**Requirement:**
Pictures should be excluded; otherwise, copy every entry exactly.

**Supplied information:**
*** Begin section ***
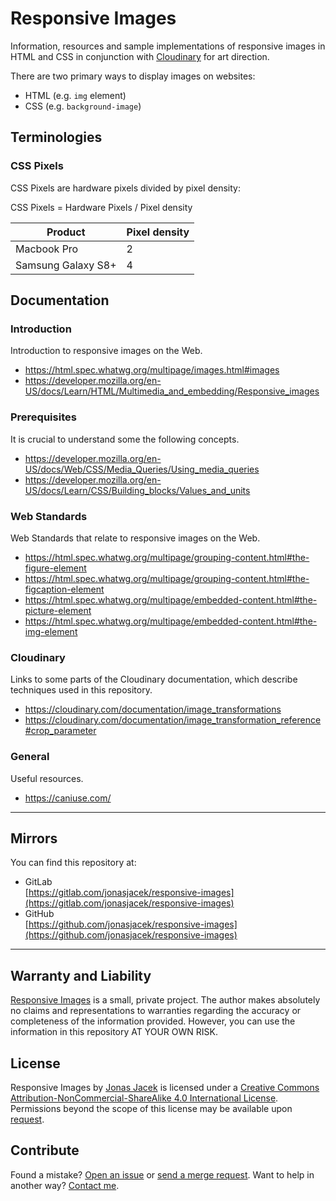 # Responsive Images

Information, resources and sample implementations of responsive images in HTML and CSS in conjunction with [Cloudinary](https://cloudinary.com/) for art direction.

There are two primary ways to display images on websites: 

* HTML (e.g. `img` element)
* CSS (e.g. `background-image`)

## Terminologies

### CSS Pixels

CSS Pixels are hardware pixels divided by pixel density:

CSS Pixels = Hardware Pixels / Pixel density

| Product | Pixel density |
| ------ | ------ |
| Macbook Pro | 2 |
| Samsung Galaxy S8+ | 4 |


## Documentation

### Introduction

Introduction to responsive images on the Web.

* https://html.spec.whatwg.org/multipage/images.html#images
* https://developer.mozilla.org/en-US/docs/Learn/HTML/Multimedia_and_embedding/Responsive_images

### Prerequisites

It is crucial to understand some the following concepts.

* https://developer.mozilla.org/en-US/docs/Web/CSS/Media_Queries/Using_media_queries
* https://developer.mozilla.org/en-US/docs/Learn/CSS/Building_blocks/Values_and_units

### Web Standards

Web Standards that relate to responsive images on the Web.

* https://html.spec.whatwg.org/multipage/grouping-content.html#the-figure-element
* https://html.spec.whatwg.org/multipage/grouping-content.html#the-figcaption-element
* https://html.spec.whatwg.org/multipage/embedded-content.html#the-picture-element
* https://html.spec.whatwg.org/multipage/embedded-content.html#the-img-element


### Cloudinary

Links to some parts of the Cloudinary documentation, which describe techniques used in this repository.

* https://cloudinary.com/documentation/image_transformations
* https://cloudinary.com/documentation/image_transformation_reference#crop_parameter

### General

Useful resources.

* https://caniuse.com/

***

## Mirrors

You can find this repository at:
* GitLab  
  [https://gitlab.com/jonasjacek/responsive-images](https://gitlab.com/jonasjacek/responsive-images)
* GitHub  
  [https://github.com/jonasjacek/responsive-images](https://github.com/jonasjacek/responsive-images)

***

## Warranty and Liability
[Responsive Images](https://gitlab.com/jonasjacek/responsive-images) is a small, private project. The author makes absolutely no claims and representations to warranties regarding the accuracy or completeness of the information provided. However, you can use the information in this repository AT YOUR OWN RISK.

## License

<span xmlns:dct="http://purl.org/dc/terms/" href="http://purl.org/dc/dcmitype/Text" property="dct:title" rel="dct:type">Responsive Images</span> by <a xmlns:cc="http://creativecommons.org/ns#" href="https://gitlab.com/jonasjacek/responsive-images" property="cc:attributionName" rel="cc:attributionURL">Jonas Jacek</a> is licensed under a <a rel="license" href="http://creativecommons.org/licenses/by-nc-sa/4.0/">Creative Commons Attribution-NonCommercial-ShareAlike 4.0 International License</a>. Permissions beyond the scope of this license may be available upon <a xmlns:cc="http://creativecommons.org/ns#" href="https://www.jonas.me/contact" rel="cc:morePermissions">request</a>.

## Contribute

Found a mistake? [Open an issue](https://gitlab.com/jonasjacek/responsive-images/-/issues) or [send a merge request](https://gitlab.com/jonasjacek/responsive-images/-/merge_requests). Want to help in another way? [Contact me](https://www.jonas.me/contact).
*** End section ***
**Completed exercise:**
 # Responsive Images

Information, resources and sample implementations of responsive images in HTML and CSS in conjunction with [Cloudinary](https://cloudinary.com/) for art direction.

There are two primary ways to display images on websites: 

* HTML (e.g. `img` element)
* CSS (e.g. `background-image`)

## Terminologies

### CSS Pixels

CSS Pixels are hardware pixels divided by pixel density:

CSS Pixels = Hardware Pixels / Pixel density

| Product | Pixel density |
| ------ | ------ |
| Macbook Pro | 2 |
| Samsung Galaxy S8+ | 4 |


## Documentation

### Introduction

Introduction to responsive images on the Web.

* https://html.spec.whatwg.org/multipage/images.html#images
* https://developer.mozilla.org/en-US/docs/Learn/HTML/Multimedia_and_embedding/Responsive_images

### Prerequisites

It is crucial to understand some the following concepts.

* https://developer.mozilla.org/en-US/docs/Web/CSS/Media_Queries/Using_media_queries
* https://developer.mozilla.org/en-US/docs/Learn/CSS/Building_blocks/Values_and_units

### Web Standards

Web Standards that relate to responsive images on the Web.

* https://html.spec.whatwg.org/multipage/grouping-content.html#the-figure-element
* https://html.spec.whatwg.org/multipage/grouping-content.html#the-figcaption-element
* https://html.spec.whatwg.org/multipage/embedded-content.html#the-picture-element
* https://html.spec.whatwg.org/multipage/embedded-content.html#the-img-element


### Cloudinary

Links to some parts of the Cloudinary documentation, which describe techniques used in this repository.

* https://cloudinary.com/documentation/image_transformations
* https://cloudinary.com/documentation/image_transformation_reference#crop_parameter

### General

Useful resources.

* https://caniuse.com/

***

## Mirrors

You can find this repository at:
* GitLab  
  [https://gitlab.com/jonasjacek/responsive-images](https://gitlab.com/jonasjacek/responsive-images)
* GitHub  
  [https://github.com/jonasjacek/responsive-images](https://github.com/jonasjacek/responsive-images)

***

## Warranty and Liability
[Responsive Images](https://gitlab.com/jonasjacek/responsive-images) is a small, private project. The author makes absolutely no claims and representations to warranties regarding the accuracy or completeness of the information provided. However, you can use the information in this repository AT YOUR OWN RISK.

## License

<span xmlns:dct="http://purl.org/dc/terms/" href="http://purl.org/dc/dcmitype/Text" property="dct:title" rel="dct:type">Responsive Images</span> by <a xmlns:cc="http://creativecommons.org/ns#" href="https://gitlab.com/jonasjacek/responsive-images" property="cc:attributionName" rel="cc:attributionURL">Jonas Jacek</a> is licensed under a <a rel="license" href="http://creativecommons.org/licenses/by-nc-sa/4.0/">Creative Commons Attribution-NonCommercial-ShareAlike 4.0 International License</a>. Permissions beyond the scope of this license may be available upon <a xmlns:cc="http://creativecommons.org/ns#" href="https://www.jonas.me/contact" rel="cc:morePermissions">request</a>.

## Contribute

Found a mistake? [Open an issue](https://gitlab.com/jonasjacek/responsive-images/-/issues) or [send a merge request](https://gitlab.com/jonasjacek/responsive-images/-/merge_requests). Want to help in another way? [Contact me](https://www.jonas.me/contact).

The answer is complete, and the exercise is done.